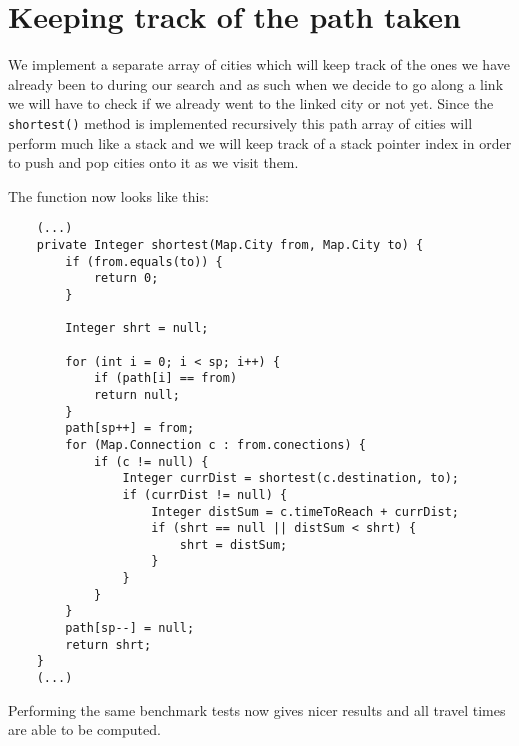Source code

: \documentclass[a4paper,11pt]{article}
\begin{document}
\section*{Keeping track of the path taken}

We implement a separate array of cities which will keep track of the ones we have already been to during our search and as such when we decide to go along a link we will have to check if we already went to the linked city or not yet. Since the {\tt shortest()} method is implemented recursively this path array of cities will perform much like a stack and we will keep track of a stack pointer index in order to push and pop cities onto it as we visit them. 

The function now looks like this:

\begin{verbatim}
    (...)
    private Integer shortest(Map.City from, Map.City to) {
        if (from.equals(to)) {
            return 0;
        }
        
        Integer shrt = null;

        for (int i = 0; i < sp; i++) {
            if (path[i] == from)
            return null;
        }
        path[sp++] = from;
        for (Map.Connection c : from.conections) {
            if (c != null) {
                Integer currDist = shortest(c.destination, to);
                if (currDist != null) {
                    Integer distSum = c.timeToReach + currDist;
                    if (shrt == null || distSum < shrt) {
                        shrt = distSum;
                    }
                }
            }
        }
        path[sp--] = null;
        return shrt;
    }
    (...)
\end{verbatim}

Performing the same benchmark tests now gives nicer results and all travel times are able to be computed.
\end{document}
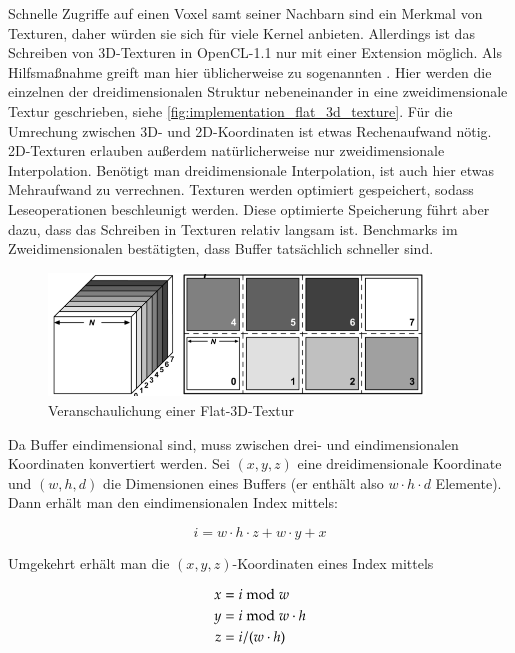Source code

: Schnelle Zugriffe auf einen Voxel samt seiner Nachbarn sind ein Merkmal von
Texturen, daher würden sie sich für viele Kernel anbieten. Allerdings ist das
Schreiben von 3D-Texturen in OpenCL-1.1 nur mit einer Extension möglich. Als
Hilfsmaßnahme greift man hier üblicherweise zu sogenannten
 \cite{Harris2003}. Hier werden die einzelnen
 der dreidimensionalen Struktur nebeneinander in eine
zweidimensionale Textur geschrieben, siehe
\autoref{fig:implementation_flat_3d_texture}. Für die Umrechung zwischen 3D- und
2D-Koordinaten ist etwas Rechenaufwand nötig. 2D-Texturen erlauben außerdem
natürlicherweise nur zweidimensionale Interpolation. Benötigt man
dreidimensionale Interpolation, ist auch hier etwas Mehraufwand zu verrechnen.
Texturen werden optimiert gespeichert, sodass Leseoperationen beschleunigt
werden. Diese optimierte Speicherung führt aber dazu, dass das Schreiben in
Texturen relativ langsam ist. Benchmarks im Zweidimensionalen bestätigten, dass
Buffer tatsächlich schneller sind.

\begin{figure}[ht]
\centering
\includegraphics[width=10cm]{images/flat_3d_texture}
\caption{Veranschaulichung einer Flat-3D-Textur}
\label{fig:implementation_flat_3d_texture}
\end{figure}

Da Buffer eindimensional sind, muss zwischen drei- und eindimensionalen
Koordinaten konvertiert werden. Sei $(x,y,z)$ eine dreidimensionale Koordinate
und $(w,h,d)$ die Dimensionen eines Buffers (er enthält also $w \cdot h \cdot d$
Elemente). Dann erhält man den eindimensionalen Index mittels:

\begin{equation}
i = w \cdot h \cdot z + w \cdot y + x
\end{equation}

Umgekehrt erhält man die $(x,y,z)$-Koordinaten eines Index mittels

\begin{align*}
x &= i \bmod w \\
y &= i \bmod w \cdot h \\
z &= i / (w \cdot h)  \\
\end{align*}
########
## Task description
What is needed is a single figure, the number of lines in the entries above that contain "Schreiben".

## Finished task
2